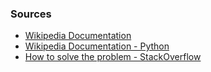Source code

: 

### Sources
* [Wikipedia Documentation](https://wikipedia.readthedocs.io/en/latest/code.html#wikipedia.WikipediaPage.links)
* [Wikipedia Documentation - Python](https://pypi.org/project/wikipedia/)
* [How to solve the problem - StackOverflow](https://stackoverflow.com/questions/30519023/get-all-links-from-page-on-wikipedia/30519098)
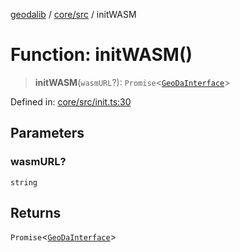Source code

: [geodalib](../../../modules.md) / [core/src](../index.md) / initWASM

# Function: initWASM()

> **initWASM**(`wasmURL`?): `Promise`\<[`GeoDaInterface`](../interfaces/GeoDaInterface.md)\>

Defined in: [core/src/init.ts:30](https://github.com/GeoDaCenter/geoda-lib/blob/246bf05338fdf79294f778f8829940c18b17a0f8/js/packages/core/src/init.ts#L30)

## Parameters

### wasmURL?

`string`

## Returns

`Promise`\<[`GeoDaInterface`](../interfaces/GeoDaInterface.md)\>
########################################
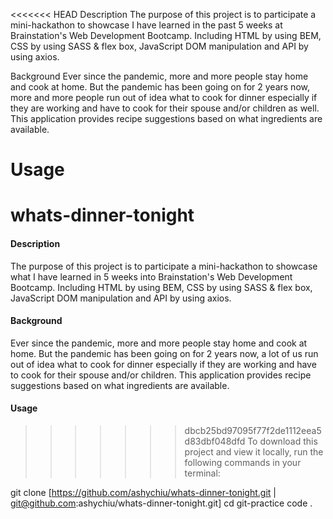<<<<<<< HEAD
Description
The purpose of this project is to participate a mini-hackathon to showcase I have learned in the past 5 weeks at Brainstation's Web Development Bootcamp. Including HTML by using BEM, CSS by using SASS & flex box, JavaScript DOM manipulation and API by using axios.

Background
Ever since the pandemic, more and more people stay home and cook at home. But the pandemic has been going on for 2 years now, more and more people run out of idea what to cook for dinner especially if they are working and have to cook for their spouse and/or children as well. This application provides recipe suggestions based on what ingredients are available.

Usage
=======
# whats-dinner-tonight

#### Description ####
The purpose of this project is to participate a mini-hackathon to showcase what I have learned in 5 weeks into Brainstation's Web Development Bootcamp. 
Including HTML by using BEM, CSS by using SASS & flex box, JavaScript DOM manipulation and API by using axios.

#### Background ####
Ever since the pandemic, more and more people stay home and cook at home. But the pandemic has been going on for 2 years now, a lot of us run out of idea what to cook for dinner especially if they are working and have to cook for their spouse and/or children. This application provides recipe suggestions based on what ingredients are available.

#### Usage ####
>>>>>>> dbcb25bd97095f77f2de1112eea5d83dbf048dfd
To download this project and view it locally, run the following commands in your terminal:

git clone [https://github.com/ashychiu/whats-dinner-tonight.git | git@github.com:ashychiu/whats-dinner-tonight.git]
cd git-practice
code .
########################################
** INSTRUCTIONS FOR THE TASK **
Pull every line with the string "application" out of the material.

** REPLY TO THE EXERCISE **
Ever since the pandemic, more and more people stay home and cook at home. But the pandemic has been going on for 2 years now, more and more people run out of idea what to cook for dinner especially if they are working and have to cook for their spouse and/or children as well. This application provides recipe suggestions based on what ingredients are available.
Ever since the pandemic, more and more people stay home and cook at home. But the pandemic has been going on for 2 years now, a lot of us run out of idea what to cook for dinner especially if they are working and have to cook for their spouse and/or children. This application provides recipe suggestions based on what ingredients are available.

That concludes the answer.